Oh wait… now we have instances that need to be configured differently… how are we going to manage this in production? Let’s embrace kubernetes. This is a very well known infrastructure tool and don’t want to speak more about it. In here, it will allow to easily change configuration using ConfigMaps and deploy instances in our on-premises nodes. Also, we configure our services and Kubernetes using a logging cluster like Elastic stack as an example (this is only in on premises solutions)
From message queue systems:
- Virtual hosts in RabbitMQ allows to deploy the same queue structure but adding the benefit of customise the priority of the requests.
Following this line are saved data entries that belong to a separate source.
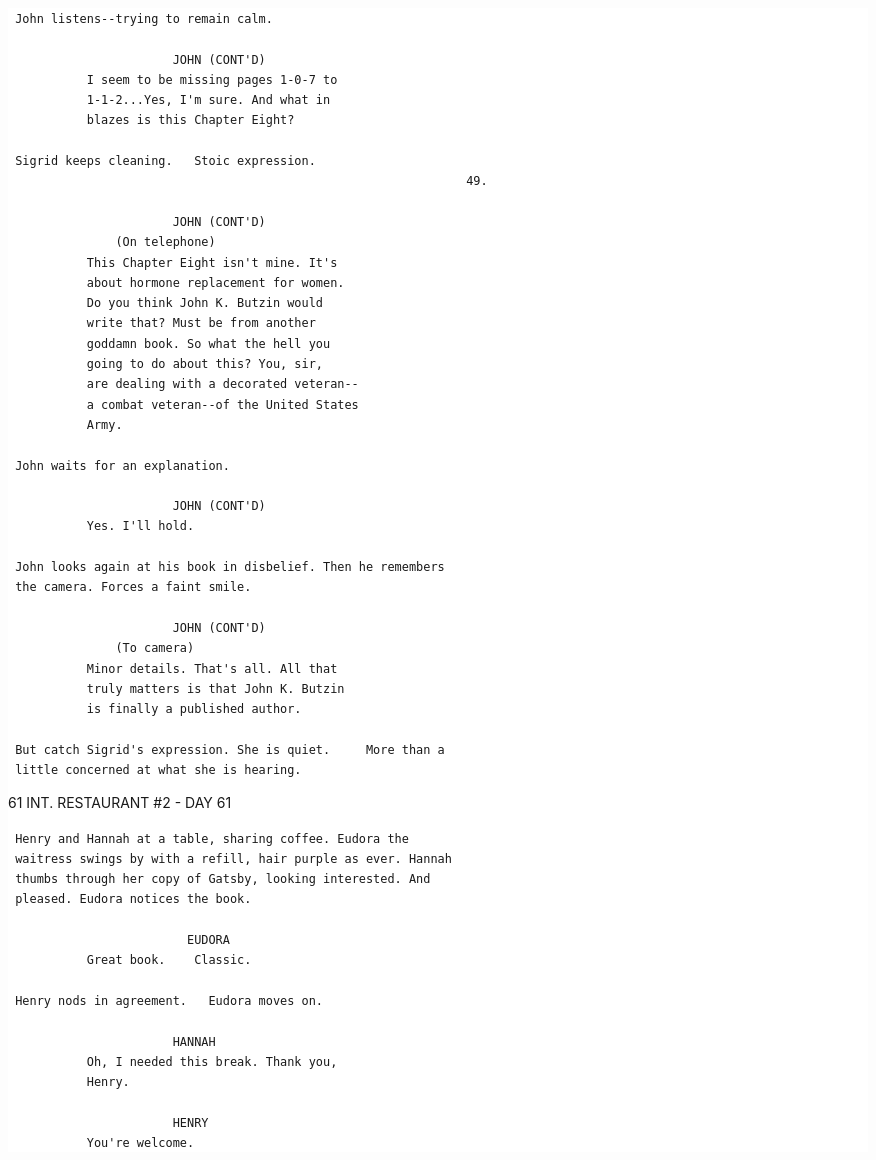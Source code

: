      John listens--trying to remain calm.

                           JOHN (CONT'D)
               I seem to be missing pages 1-0-7 to
               1-1-2...Yes, I'm sure. And what in
               blazes is this Chapter Eight?

     Sigrid keeps cleaning.   Stoic expression.
                                                                    49.

                           JOHN (CONT'D)
                   (On telephone)
               This Chapter Eight isn't mine. It's
               about hormone replacement for women.
               Do you think John K. Butzin would
               write that? Must be from another
               goddamn book. So what the hell you
               going to do about this? You, sir,
               are dealing with a decorated veteran--
               a combat veteran--of the United States
               Army.

     John waits for an explanation.

                           JOHN (CONT'D)
               Yes. I'll hold.

     John looks again at his book in disbelief. Then he remembers
     the camera. Forces a faint smile.

                           JOHN (CONT'D)
                   (To camera)
               Minor details. That's all. All that
               truly matters is that John K. Butzin
               is finally a published author.

     But catch Sigrid's expression. She is quiet.     More than a
     little concerned at what she is hearing.

61   INT. RESTAURANT #2 - DAY                                             61

     Henry and Hannah at a table, sharing coffee. Eudora the
     waitress swings by with a refill, hair purple as ever. Hannah
     thumbs through her copy of Gatsby, looking interested. And
     pleased. Eudora notices the book.

                             EUDORA
               Great book.    Classic.

     Henry nods in agreement.   Eudora moves on.

                           HANNAH
               Oh, I needed this break. Thank you,
               Henry.

                           HENRY
               You're welcome.

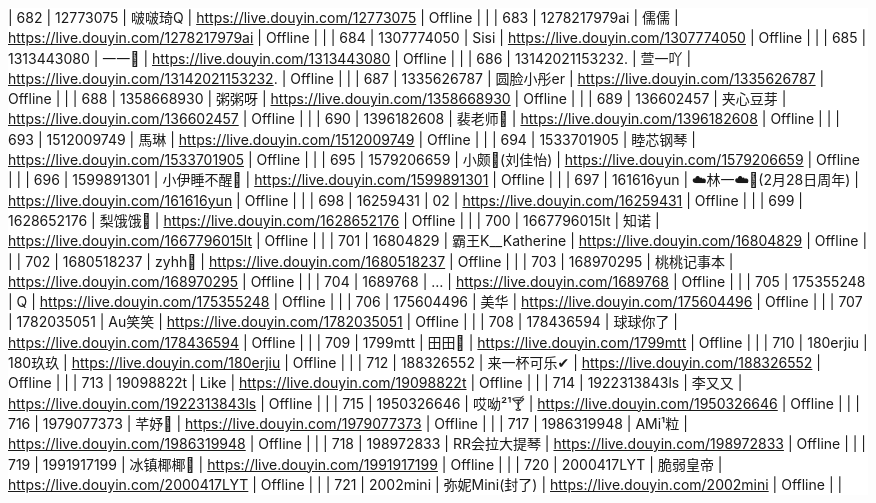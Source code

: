 |   682 | 12773075         | 啵啵琦Q                              | https://live.douyin.com/12773075         | Offline  |                     |
|   683 | 1278217979ai     | 儒儒                                 | https://live.douyin.com/1278217979ai     | Offline  |                     |
|   684 | 1307774050       | Sisi                                 | https://live.douyin.com/1307774050       | Offline  |                     |
|   685 | 1313443080       | 一一🎻                               | https://live.douyin.com/1313443080       | Offline  |                     |
|   686 | 13142021153232.  | 萱一吖                               | https://live.douyin.com/13142021153232.  | Offline  |                     |
|   687 | 1335626787       | 圆脸小彤er                           | https://live.douyin.com/1335626787       | Offline  |                     |
|   688 | 1358668930       | 粥粥呀                               | https://live.douyin.com/1358668930       | Offline  |                     |
|   689 | 136602457        | 夹心豆芽                             | https://live.douyin.com/136602457        | Offline  |                     |
|   690 | 1396182608       | 裴老师🧋                             | https://live.douyin.com/1396182608       | Offline  |                     |
|   693 | 1512009749       | 馬琳                                 | https://live.douyin.com/1512009749       | Offline  |                     |
|   694 | 1533701905       | 睦芯钢琴                             | https://live.douyin.com/1533701905       | Offline  |                     |
|   695 | 1579206659       | 小颇🐽(刘佳怡)                       | https://live.douyin.com/1579206659       | Offline  |                     |
|   696 | 1599891301       | 小伊睡不醒🦋                         | https://live.douyin.com/1599891301       | Offline  |                     |
|   697 | 161616yun        | ☁️林一☁️🎹(2月28日周年)              | https://live.douyin.com/161616yun        | Offline  |                     |
|   698 | 16259431         | 02                                   | https://live.douyin.com/16259431         | Offline  |                     |
|   699 | 1628652176       | 梨饿饿🍐                             | https://live.douyin.com/1628652176       | Offline  |                     |
|   700 | 1667796015lt     | 知诺                                 | https://live.douyin.com/1667796015lt     | Offline  |                     |
|   701 | 16804829         | 霸王K__Katherine                     | https://live.douyin.com/16804829         | Offline  |                     |
|   702 | 1680518237       | zyhh🎹                               | https://live.douyin.com/1680518237       | Offline  |                     |
|   703 | 168970295        | 桃桃记事本                           | https://live.douyin.com/168970295        | Offline  |                     |
|   704 | 1689768          | …                                    | https://live.douyin.com/1689768          | Offline  |                     |
|   705 | 175355248        | Q                                    | https://live.douyin.com/175355248        | Offline  |                     |
|   706 | 175604496        | 美华                                 | https://live.douyin.com/175604496        | Offline  |                     |
|   707 | 1782035051       | Au笑笑                               | https://live.douyin.com/1782035051       | Offline  |                     |
|   708 | 178436594        | 球球你了                             | https://live.douyin.com/178436594        | Offline  |                     |
|   709 | 1799mtt          | 田田💃                               | https://live.douyin.com/1799mtt          | Offline  |                     |
|   710 | 180erjiu         | 180玖玖                              | https://live.douyin.com/180erjiu         | Offline  |                     |
|   712 | 188326552        | 来一杯可乐✔                          | https://live.douyin.com/188326552        | Offline  |                     |
|   713 | 19098822t        | Like                                 | https://live.douyin.com/19098822t        | Offline  |                     |
|   714 | 1922313843ls     | 李又又                               | https://live.douyin.com/1922313843ls     | Offline  |                     |
|   715 | 1950326646       | 哎呦²¹🍸                             | https://live.douyin.com/1950326646       | Offline  |                     |
|   716 | 1979077373       | 芊妤🤍                               | https://live.douyin.com/1979077373       | Offline  |                     |
|   717 | 1986319948       | AMi¹粒                               | https://live.douyin.com/1986319948       | Offline  |                     |
|   718 | 198972833        | RR会拉大提琴                         | https://live.douyin.com/198972833        | Offline  |                     |
|   719 | 1991917199       | 冰镇椰椰🥥                           | https://live.douyin.com/1991917199       | Offline  |                     |
|   720 | 2000417LYT       | 脆弱皇帝                             | https://live.douyin.com/2000417LYT       | Offline  |                     |
|   721 | 2002mini         | 弥妮Mini(封了)                       | https://live.douyin.com/2002mini         | Offline  |                     |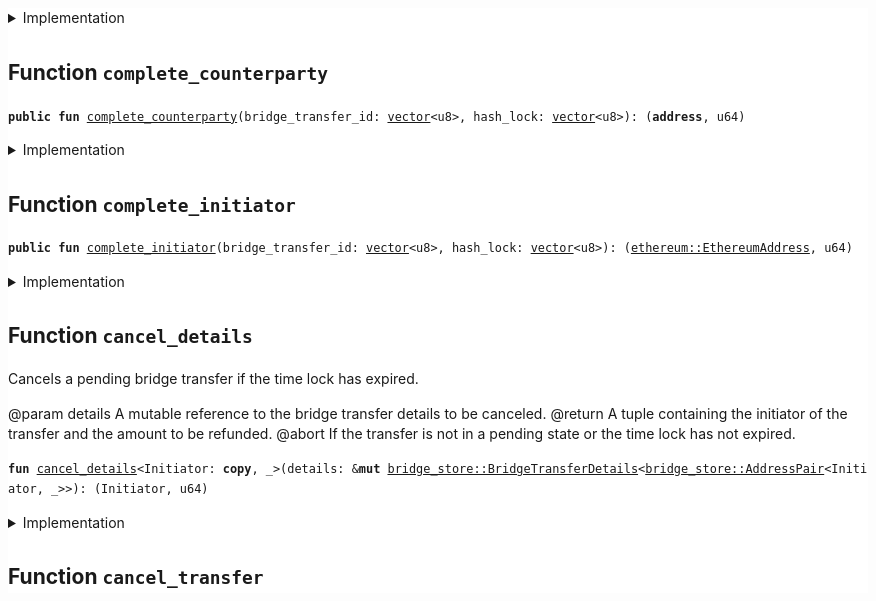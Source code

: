 

<details><summary>Implementation</summary></details>

<a id="0x1_bridge_store_complete_counterparty"></a>

## Function `complete_counterparty`



<pre><code><b>public</b> <b>fun</b> <a href="atomic_bridge.md#0x1_bridge_store_complete_counterparty">complete_counterparty</a>(bridge_transfer_id: <a href="../../aptos-stdlib/../move-stdlib/doc/vector.md#0x1_vector">vector</a>&lt;u8&gt;, hash_lock: <a href="../../aptos-stdlib/../move-stdlib/doc/vector.md#0x1_vector">vector</a>&lt;u8&gt;): (<b>address</b>, u64)
</code></pre>



<details><summary>Implementation</summary></details>

<a id="0x1_bridge_store_complete_initiator"></a>

## Function `complete_initiator`



<pre><code><b>public</b> <b>fun</b> <a href="atomic_bridge.md#0x1_bridge_store_complete_initiator">complete_initiator</a>(bridge_transfer_id: <a href="../../aptos-stdlib/../move-stdlib/doc/vector.md#0x1_vector">vector</a>&lt;u8&gt;, hash_lock: <a href="../../aptos-stdlib/../move-stdlib/doc/vector.md#0x1_vector">vector</a>&lt;u8&gt;): (<a href="atomic_bridge.md#0x1_ethereum_EthereumAddress">ethereum::EthereumAddress</a>, u64)
</code></pre>



<details><summary>Implementation</summary></details>

<a id="0x1_bridge_store_cancel_details"></a>

## Function `cancel_details`

Cancels a pending bridge transfer if the time lock has expired.

@param details A mutable reference to the bridge transfer details to be canceled.
@return A tuple containing the initiator of the transfer and the amount to be refunded.
@abort If the transfer is not in a pending state or the time lock has not expired.


<pre><code><b>fun</b> <a href="atomic_bridge.md#0x1_bridge_store_cancel_details">cancel_details</a>&lt;Initiator: <b>copy</b>, _&gt;(details: &<b>mut</b> <a href="atomic_bridge.md#0x1_bridge_store_BridgeTransferDetails">bridge_store::BridgeTransferDetails</a>&lt;<a href="atomic_bridge.md#0x1_bridge_store_AddressPair">bridge_store::AddressPair</a>&lt;Initiator, _&gt;&gt;): (Initiator, u64)
</code></pre>



<details><summary>Implementation</summary></details>

<a id="0x1_bridge_store_cancel_transfer"></a>

## Function `cancel_transfer`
Therefore, we can have a virtual host dedicated for a customer or for more priority requests and we can deploy a few integrator services to work with this virtual host.
- Apply strategies to handle lot of requests: routing to dead-letter queues when a condition is met.
Conclusion
I think the better conclusion after writing this post is that the very first architecture was trying to “reinvent the wheel” and looking for solutions that were already solved by other well designed tools/frameworks such as Kubernetes, RabbitMQ, Zuul, ElasticSearch, Spring Cloud … The key is to make clear what the problems are, what boundaries your infrastructure have and get the better benefit of your stack technology.
Appendix: Cloud Solution
I didn’t want to finish this post before making the comparison between an on-premise and a cloud solution. Let’s imagine we can use the AWS stack for our solution, how would it look like?
I don’t have a very large experience in working with cloud solutions but I used AWS stack solutions a lot and have been studying the solutions they provide for a while. Let’s review the final cloud diagram:
- The Integrator services can be replaced by AWS Lambda. These AWS Lambda services can be triggered either by AWS API Gateway or by AWS SQS (a queue).
- The producer would be our only 24x7 service. The consumer is optional depending of our solution. So, this must be replaced by an EC2 instance.
- We don’t need Kubernetes or Zuul here since AWS provides API or the Console to deal with your instances and configuration. Everything would be centralized. Moreover, we can implement our whole infrastucture in templates to deploy everything in one region or another region.
- Also, we have AWS cloudwatch to see our instance logs in one single place.